To empirically test our hypotheses, the existing reviews needed to be appropriately aggregated. As noted above, we obtained monthly review data. Therefore, we aggregated the existing reviews on a monthly basis as follows. When starting in the first month with our analysis, we calculated the relevant review metrics that are salient in review systems (see below) using all existing reviews until this month. For the second month, the relevant review metrics are calculated based on all existing reviews until the second month, and so on. Table 2 summarizes the data structure.
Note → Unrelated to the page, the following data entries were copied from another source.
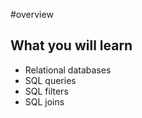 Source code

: #overview 

## What you will learn
- Relational databases
- SQL queries
- SQL filters
- SQL joins




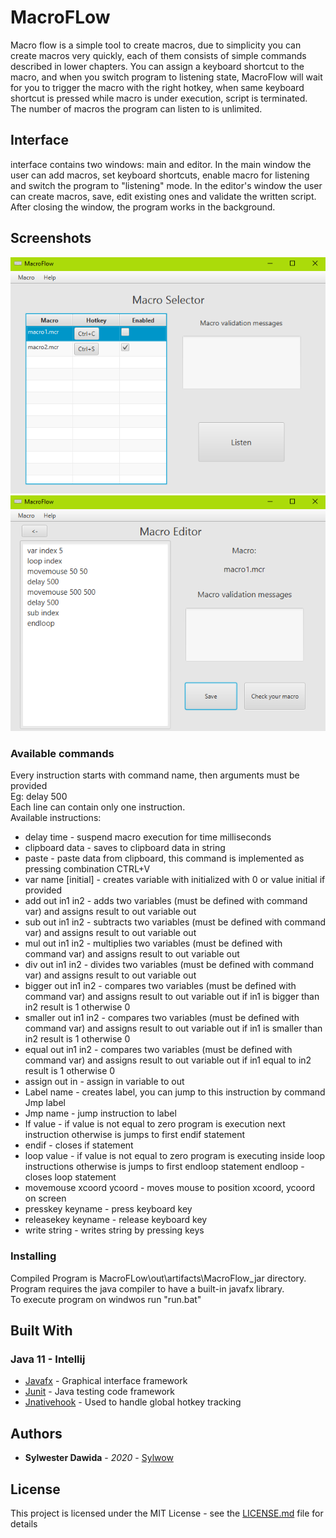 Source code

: # MacroFLow
Macro flow is a simple tool to create macros, due to simplicity you can create macros very quickly, each of them consists of simple commands described in lower chapters. You can assign a keyboard shortcut to the macro, and when you switch program to listening state, MacroFlow will wait for you to trigger the macro with the right hotkey, when same keyboard shortcut is pressed while macro is under execution, script is terminated. The number of macros the program can listen to is unlimited.

## Interface
interface contains two windows: main and editor. In the main window the user can add macros, set keyboard shortcuts, enable macro for listening and switch the program to "listening" mode. In the editor's window the user can create macros, save, edit existing ones and validate the written script. After closing the window, the program works in the background.
## Screenshots
![main](screenShots/main.PNG)
![editor](screenShots/editor.PNG)
### Available commands
Every instruction starts with command name, then arguments must be provided<br>
Eg: delay 500<br>
Each line can contain only one instruction.<br>
Available instructions:<br>
* delay time - suspend macro execution for time milliseconds
* clipboard data - saves to clipboard data in string
* paste - paste data from clipboard, this command is implemented as pressing combination CTRL+V
* var name [initial] - creates variable with initialized with 0 or value initial if provided
* add out in1 in2 - adds two variables (must be defined with command var) and assigns result to out variable out
* sub out in1 in2 - subtracts two variables (must be defined with command var) and assigns result to out variable out
* mul out in1 in2 - multiplies  two variables (must be defined with command var) and assigns result to out variable out
* div out in1 in2 - divides  two variables (must be defined with command var) and assigns result to out variable out
* bigger out in1 in2 - compares two variables (must be defined with command var) and assigns result to out variable out if in1 is bigger than in2 result is 1 otherwise 0
* smaller out in1 in2 - compares two variables (must be defined with command var) and assigns result to out variable out if in1 is smaller than in2 result is 1 otherwise 0
* equal out in1 in2 - compares two variables (must be defined with command var) and assigns result to out variable out if in1 equal to in2 result is 1 otherwise 0
* assign out in - assign in variable to out
* Label name - creates label, you can jump to this instruction by command Jmp label
* Jmp name - jump instruction to label
* If value - if value is not equal to zero program is execution next instruction otherwise is jumps to first endif statement
* endif - closes if statement
* loop value - if value is not equal to zero program is executing inside loop instructions otherwise is jumps to first endloop statement
endloop - closes loop statement
* movemouse xcoord ycoord - moves mouse to position xcoord, ycoord on screen<br>
* presskey keyname - press keyboard key
* releasekey keyname - release keyboard key
* write string - writes string by pressing keys

### Installing
Compiled Program is MacroFLow\out\artifacts\MacroFlow_jar directory. Program requires the java compiler to have a built-in javafx library.<br>
To execute program on windwos run "run.bat"

## Built With

### Java 11 - Intellij
* [Javafx](https://gluonhq.com/products/javafx/) - Graphical interface framework
* [Junit](https://junit.org/junit5/) - Java testing code framework
* [Jnativehook](https://github.com/kwhat/jnativehook) - Used to handle global hotkey tracking

## Authors

* **Sylwester Dawida** - *2020* - [Sylwow](https://github.com/Sylwow)

## License

This project is licensed under the MIT License - see the [LICENSE.md](LICENSE.md) file for details

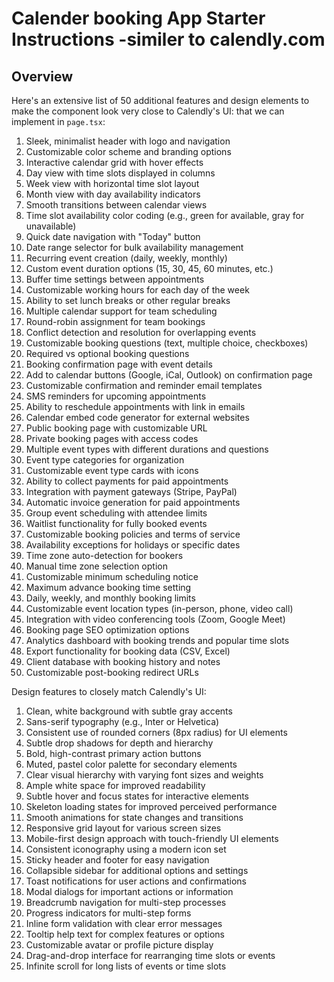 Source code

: # Calender booking App Starter Instructions -similer to calendly.com

## Overview

Here's an extensive list of 50 additional features and design elements to make the component look very close to Calendly's UI: that we can implement in `page.tsx`:



1. Sleek, minimalist header with logo and navigation
2. Customizable color scheme and branding options
3. Interactive calendar grid with hover effects
4. Day view with time slots displayed in columns
5. Week view with horizontal time slot layout
6. Month view with day availability indicators
7. Smooth transitions between calendar views
8. Time slot availability color coding (e.g., green for available, gray for unavailable)
9. Quick date navigation with "Today" button
10. Date range selector for bulk availability management
11. Recurring event creation (daily, weekly, monthly)
12. Custom event duration options (15, 30, 45, 60 minutes, etc.)
13. Buffer time settings between appointments
14. Customizable working hours for each day of the week
15. Ability to set lunch breaks or other regular breaks
16. Multiple calendar support for team scheduling
17. Round-robin assignment for team bookings
18. Conflict detection and resolution for overlapping events
19. Customizable booking questions (text, multiple choice, checkboxes)
20. Required vs optional booking questions
21. Booking confirmation page with event details
22. Add to calendar buttons (Google, iCal, Outlook) on confirmation page
23. Customizable confirmation and reminder email templates
24. SMS reminders for upcoming appointments
25. Ability to reschedule appointments with link in emails
26. Calendar embed code generator for external websites
27. Public booking page with customizable URL
28. Private booking pages with access codes
29. Multiple event types with different durations and questions
30. Event type categories for organization
31. Customizable event type cards with icons
32. Ability to collect payments for paid appointments
33. Integration with payment gateways (Stripe, PayPal)
34. Automatic invoice generation for paid appointments
35. Group event scheduling with attendee limits
36. Waitlist functionality for fully booked events
37. Customizable booking policies and terms of service
38. Availability exceptions for holidays or specific dates
39. Time zone auto-detection for bookers
40. Manual time zone selection option
41. Customizable minimum scheduling notice
42. Maximum advance booking time setting
43. Daily, weekly, and monthly booking limits
44. Customizable event location types (in-person, phone, video call)
45. Integration with video conferencing tools (Zoom, Google Meet)
46. Booking page SEO optimization options
47. Analytics dashboard with booking trends and popular time slots
48. Export functionality for booking data (CSV, Excel)
49. Client database with booking history and notes
50. Customizable post-booking redirect URLs

Design features to closely match Calendly's UI:

1. Clean, white background with subtle gray accents
2. Sans-serif typography (e.g., Inter or Helvetica)
3. Consistent use of rounded corners (8px radius) for UI elements
4. Subtle drop shadows for depth and hierarchy
5. Bold, high-contrast primary action buttons
6. Muted, pastel color palette for secondary elements
7. Clear visual hierarchy with varying font sizes and weights
8. Ample white space for improved readability
9. Subtle hover and focus states for interactive elements
10. Skeleton loading states for improved perceived performance
11. Smooth animations for state changes and transitions
12. Responsive grid layout for various screen sizes
13. Mobile-first design approach with touch-friendly UI elements
14. Consistent iconography using a modern icon set
15. Sticky header and footer for easy navigation
16. Collapsible sidebar for additional options and settings
17. Toast notifications for user actions and confirmations
18. Modal dialogs for important actions or information
19. Breadcrumb navigation for multi-step processes
20. Progress indicators for multi-step forms
21. Inline form validation with clear error messages
22. Tooltip help text for complex features or options
23. Customizable avatar or profile picture display
24. Drag-and-drop interface for rearranging time slots or events
25. Infinite scroll for long lists of events or time slots
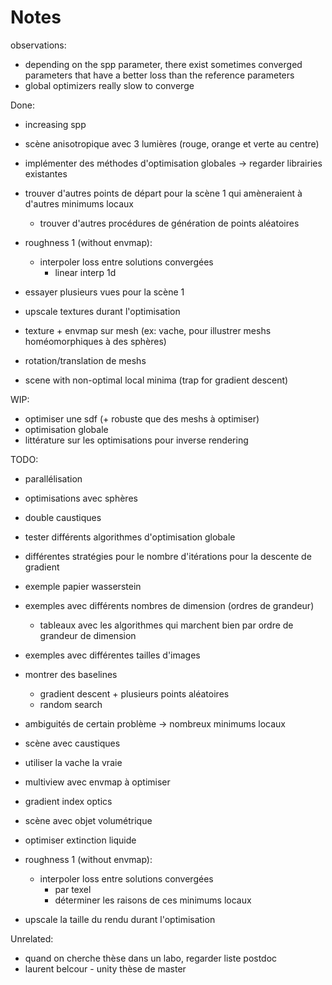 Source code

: # Notes

observations:

- depending on the spp parameter, there exist sometimes converged parameters that have a better loss than the reference parameters
- global optimizers really slow to converge

Done:

- increasing spp
- scène anisotropique avec 3 lumières (rouge, orange et verte au centre)
- implémenter des méthodes d'optimisation globales -> regarder librairies existantes
- trouver d'autres points de départ pour la scène 1 qui amèneraient à d'autres minimums locaux

  - trouver d'autres procédures de génération de points aléatoires

- roughness 1 (without envmap):

  - interpoler loss entre solutions convergées
    - linear interp 1d

- essayer plusieurs vues pour la scène 1
- upscale textures durant l'optimisation
- texture + envmap sur mesh (ex: vache, pour illustrer meshs homéomorphiques à des sphères)
- rotation/translation de meshs
- scene with non-optimal local minima (trap for gradient descent)

WIP:

- optimiser une sdf (+ robuste que des meshs à optimiser)
- optimisation globale
- littérature sur les optimisations pour inverse rendering

TODO:

- parallélisation

- optimisations avec sphères
- double caustiques
- tester différents algorithmes d'optimisation globale
- différentes stratégies pour le nombre d'itérations pour la descente de gradient
- exemple papier wasserstein
- exemples avec différents nombres de dimension (ordres de grandeur)
  - tableaux avec les algorithmes qui marchent bien par ordre de grandeur de dimension
- exemples avec différentes tailles d'images

- montrer des baselines

  - gradient descent + plusieurs points aléatoires
  - random search

- ambiguités de certain problème -> nombreux minimums locaux

- scène avec caustiques
- utiliser la vache la vraie
- multiview avec envmap à optimiser

- gradient index optics

- scène avec objet volumétrique
- optimiser extinction liquide

- roughness 1 (without envmap):
  - interpoler loss entre solutions convergées
    - par texel
    - déterminer les raisons de ces minimums locaux
- upscale la taille du rendu durant l'optimisation

Unrelated:

- quand on cherche thèse dans un labo, regarder liste postdoc
- laurent belcour - unity thèse de master

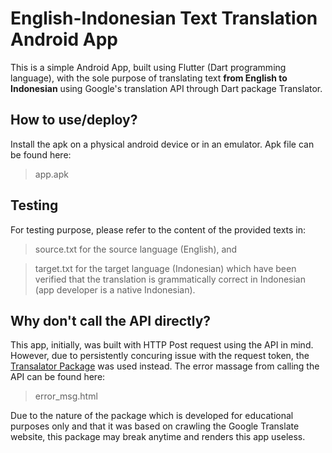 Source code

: # English-Indonesian Text Translation Android App

This is a simple Android App, built using Flutter (Dart programming language), with the sole purpose of translating text **from English to Indonesian** using Google's translation API through Dart package Translator.

## How to use/deploy?

Install the apk on a physical android device or in an emulator. Apk file can be found here:

> app.apk

## Testing

For testing purpose, please refer to the content of the provided texts in:

> source.txt
for the source language (English), and

> target.txt
for the target language (Indonesian) which have been verified that the translation is grammatically correct in Indonesian (app developer is a native Indonesian).

## Why don't call the API directly?

This app, initially, was built with HTTP Post request using the API in mind. However, due to persistently concuring issue with the request token, the [Transalator Package](https://pub.dev/packages/translator) was used instead. The error massage from calling the API can be found here:

> error_msg.html

Due to the nature of the package which is developed for educational purposes only and that it was based on crawling the Google Translate website, this package may break anytime and renders this app useless.

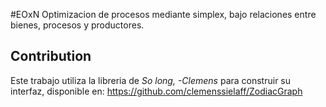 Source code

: #EOxN
Optimizacion de procesos mediante simplex, bajo relaciones entre bienes, procesos y productores.

## Contribution
Este trabajo utiliza la libreria de *So long, -Clemens* para construir su interfaz, disponible en: 
https://github.com/clemenssielaff/ZodiacGraph 
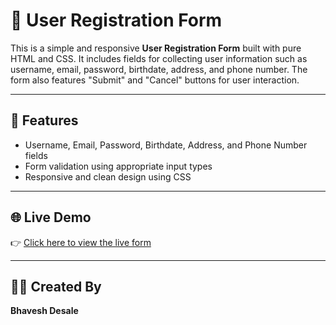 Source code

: # 📝 User Registration Form

This is a simple and responsive **User Registration Form** built with pure HTML and CSS. It includes fields for collecting user information such as username, email, password, birthdate, address, and phone number. The form also features "Submit" and "Cancel" buttons for user interaction.

---

## 🚀 Features

- Username, Email, Password, Birthdate, Address, and Phone Number fields
- Form validation using appropriate input types
- Responsive and clean design using CSS


---

## 🌐 Live Demo

👉 [Click here to view the live form](https://bhaveshdesale.github.io/Celebal-internship-task-week-1/)

---

## 👨‍💻 Created By

**Bhavesh Desale**
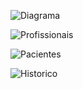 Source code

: ![Diagrama](https://user-images.githubusercontent.com/87718334/174417552-2987feab-624d-4c7d-a91b-f57ca5688826.jpeg)



![Profissionais](https://user-images.githubusercontent.com/87718334/174417563-245cbca0-ddae-4cff-affe-04160ce763cc.jpeg)



![Pacientes](https://user-images.githubusercontent.com/87718334/174417573-cd5b3f67-90a4-4987-9776-1497ba8933aa.jpeg)



![Historico](https://user-images.githubusercontent.com/87718334/174417584-59ed8cc9-ba34-44ef-b70f-37c69f1d8cd3.jpeg)
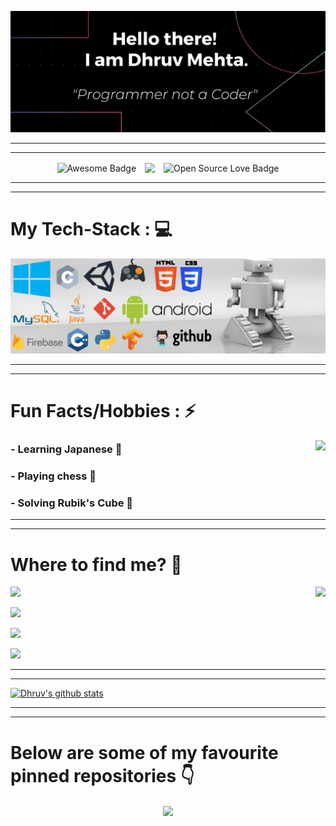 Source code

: ![Banner Image](https://github.com/Dhruv-194/Dhruv-194/blob/master/Images/GithubReadme%20BAnner%20long%20(1).png)

--- 



---

<div align="center">
<img align="center" src="https://cdn.rawgit.com/sindresorhus/awesome/d7305f38d29fed78fa85652e3a63e154dd8e8829/media/badge.svg" alt="Awesome Badge"/ hspace="10">
<img align="center" src="https://visitor-badge.glitch.me/badge?page_id=Dhruv-194.visitor-badge"/>
<img align="center" src="https://badges.frapsoft.com/os/v1/open-source.svg?v=103)" alt="Open Source Love Badge"/ hspace="10">

</div>


--- 



---
<!--
# What do I know? :bulb:

| Worked Domains | Description | 
| ---------------------------------------------------------------------------------------------------------------------- | --------------- | 
| <img src = "https://www.iconfinder.com/data/icons/ionicons/512/icon-game-controller-b-512.png" width="50" height="40"> | A budding game developer. Learning game development at University. Currently knows about Unity(C#) and have worked upon python's pygame library. | 
| <img src = "https://cdn.jsdelivr.net/npm/simple-icons@v3/icons/android.svg" width="50" height="40"> | Technically proficient with Android Mobile Development. I have a decent knowledge of using Android Studio (java) for creating apps.| 
| <img src = "https://cdn.jsdelivr.net/npm/simple-icons@v3/icons/opensourceinitiative.svg" width="50" height="40"> | Passionate about the community hence likes to give back to the field of interest by being an active open source contributor.|
| <img src = "https://www.iconfinder.com/data/icons/font-awesome/1792/pied-piper-alt-512.png" width="50" height="50"> | Excited to learn new technology. Have keen interest in the field of AI-ML. Learning ethical hacking as a hobby of interest. | 


--- 



---
-->

# My Tech-Stack : :computer:
<!--<img align="right" src="https://github.com/Dhruv-194/Dhruv-194/blob/master/Gifs/8740_developer_transparent.gif" />
<img src = "https://github.com/Dhruv-194/Dhruv-194/blob/master/Images/My%20TechStack.png" width = "300" height  = "250" /> -->
![My TecStack Banner](https://github.com/Dhruv-194/Dhruv-194/blob/master/Images/My%20Techstack%20Banner.png)



--- 



---

# Fun Facts/Hobbies : :zap:
<img align="right" src="https://emoji.gg/assets/emoji/2811_DanceAmongStick.gif" />

### - Learning Japanese :japanese_castle:
### - Playing chess :white_square_button:
### - Solving Rubik's Cube :100:


--- 



---

# Where to find me? :thinking:                
<img align="right" src="https://emoji.gg/assets/emoji/6738_WaddlingDuck.gif" />

<p><a href="https://twitter.com/wilder569"><img src= "https://img.shields.io/badge/twitter-%231DA1F2.svg?&style=for-the-badge&logo=twitter&logoColor=white"></a></p>
<p><a href="http://linkedin.com/in/dhruv-mehta-194dev/"><img src= "https://img.shields.io/badge/linkedin-%230077B5.svg?&style=for-the-badge&logo=linkedin&logoColor=white"></a></p>
<p><a href="https://dev.to/dhruv194"><img src= "https://img.shields.io/badge/DEV.TO-%230A0A0A.svg?&style=for-the-badge&logo=dev-dot-to&logoColor=white"></a></p>
<p><a href="https://gitlab.com/Dhruv194"><img src= "https://img.shields.io/badge/gitlab-%23330f63.svg?&style=for-the-badge&logo=gitlab&logoColor=white"></a></p>


--- 



---
[![Dhruv's github stats](github-readme-stats-git-master.dhruv-194.vercel.app/api?username=Dhruv-194)](https://github.com/Dhruv-194/github-readme-stats)


--- 



---
# Below are some of my favourite pinned repositories :point_down:

<div align="center">
<img align="center" src="https://emoji.gg/assets/emoji/7524_this_animated_bottom.gif">
 </div>
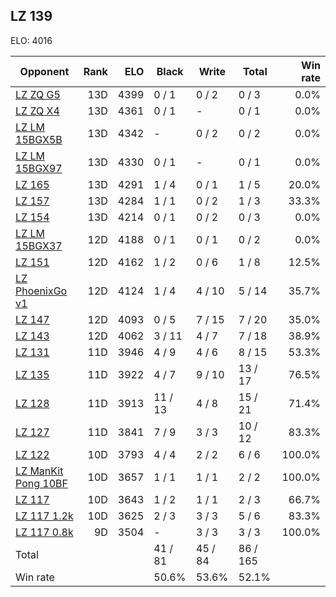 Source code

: ## LZ 139 ##

ELO: 4016

Opponent | Rank | ELO | Black | Write | Total | Win rate
---------|-----:|----:|-------|-------|-------|-------:
[LZ ZQ G5](LZ%20ZQ%20G5.md) | 13D | 4399 | 0 / 1 | 0 / 2 | 0 / 3 | 0.0%
[LZ ZQ X4](LZ%20ZQ%20X4.md) | 13D | 4361 | 0 / 1 | - | 0 / 1 | 0.0%
[LZ LM 15BGX5B](LZ%20LM%2015BGX5B.md) | 13D | 4342 | - | 0 / 2 | 0 / 2 | 0.0%
[LZ LM 15BGX97](LZ%20LM%2015BGX97.md) | 13D | 4330 | 0 / 1 | - | 0 / 1 | 0.0%
[LZ 165](LZ%20165.md) | 13D | 4291 | 1 / 4 | 0 / 1 | 1 / 5 | 20.0%
[LZ 157](LZ%20157.md) | 13D | 4284 | 1 / 1 | 0 / 2 | 1 / 3 | 33.3%
[LZ 154](LZ%20154.md) | 13D | 4214 | 0 / 1 | 0 / 2 | 0 / 3 | 0.0%
[LZ LM 15BGX37](LZ%20LM%2015BGX37.md) | 12D | 4188 | 0 / 1 | 0 / 1 | 0 / 2 | 0.0%
[LZ 151](LZ%20151.md) | 12D | 4162 | 1 / 2 | 0 / 6 | 1 / 8 | 12.5%
[LZ PhoenixGo v1](LZ%20PhoenixGo%20v1.md) | 12D | 4124 | 1 / 4 | 4 / 10 | 5 / 14 | 35.7%
[LZ 147](LZ%20147.md) | 12D | 4093 | 0 / 5 | 7 / 15 | 7 / 20 | 35.0%
[LZ 143](LZ%20143.md) | 12D | 4062 | 3 / 11 | 4 / 7 | 7 / 18 | 38.9%
[LZ 131](LZ%20131.md) | 11D | 3946 | 4 / 9 | 4 / 6 | 8 / 15 | 53.3%
[LZ 135](LZ%20135.md) | 11D | 3922 | 4 / 7 | 9 / 10 | 13 / 17 | 76.5%
[LZ 128](LZ%20128.md) | 11D | 3913 | 11 / 13 | 4 / 8 | 15 / 21 | 71.4%
[LZ 127](LZ%20127.md) | 11D | 3841 | 7 / 9 | 3 / 3 | 10 / 12 | 83.3%
[LZ 122](LZ%20122.md) | 10D | 3793 | 4 / 4 | 2 / 2 | 6 / 6 | 100.0%
[LZ ManKit Pong 10BF](LZ%20ManKit%20Pong%2010BF.md) | 10D | 3657 | 1 / 1 | 1 / 1 | 2 / 2 | 100.0%
[LZ 117](LZ%20117.md) | 10D | 3643 | 1 / 2 | 1 / 1 | 2 / 3 | 66.7%
[LZ 117 1.2k](LZ%20117%201.2k.md) | 10D | 3625 | 2 / 3 | 3 / 3 | 5 / 6 | 83.3%
[LZ 117 0.8k](LZ%20117%200.8k.md) | 9D | 3504 | - | 3 / 3 | 3 / 3 | 100.0%
Total | | | 41 / 81 | 45 / 84 | 86 / 165 | 
Win rate| | | 50.6% | 53.6% | 52.1% | 

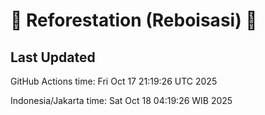 
# 🌳 Reforestation (Reboisasi) 🌲

## Last Updated

GitHub Actions time: Fri Oct 17 21:19:26 UTC 2025

Indonesia/Jakarta time: Sat Oct 18 04:19:26 WIB 2025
Table 2 Abstracted data structure

The first seven columns of Table 2 indicate individual review-specific information, such as the rating or whether a textual review was written. The information on whether a textual review was written (\(TextRev\)) and textual review length (\(RevLength\)), measured by the number of characters, represent our dependent variables. From the individual review-specific information, we additionally obtain the individual rating (\(Rating\)) and reviewing experience – the number of reviews the reviewer had written so far – (\(RevExperience\)) as control variables. Both are important covariates for the textual reviewing effort, as low-valence reviews are typically longer than high-valence reviews (e.g., Chua & Banerjee, 2015; Ghasemaghaei et al., 2018 or Salehan & Kim, 2016), and reviewers with high reviewing experience write more helpful reviews (e.g., Baek et al., 2012 or Ghose & Ipeirotis, 2011) and longer reviews (Hong et al., 2017). Finally, we also collected information on whether reviewers submitted a picture with their rating (\(Picture\)). Although the latter information is not used in the main analysis, we will use it as a robustness check in Sect. ‘Robustness’.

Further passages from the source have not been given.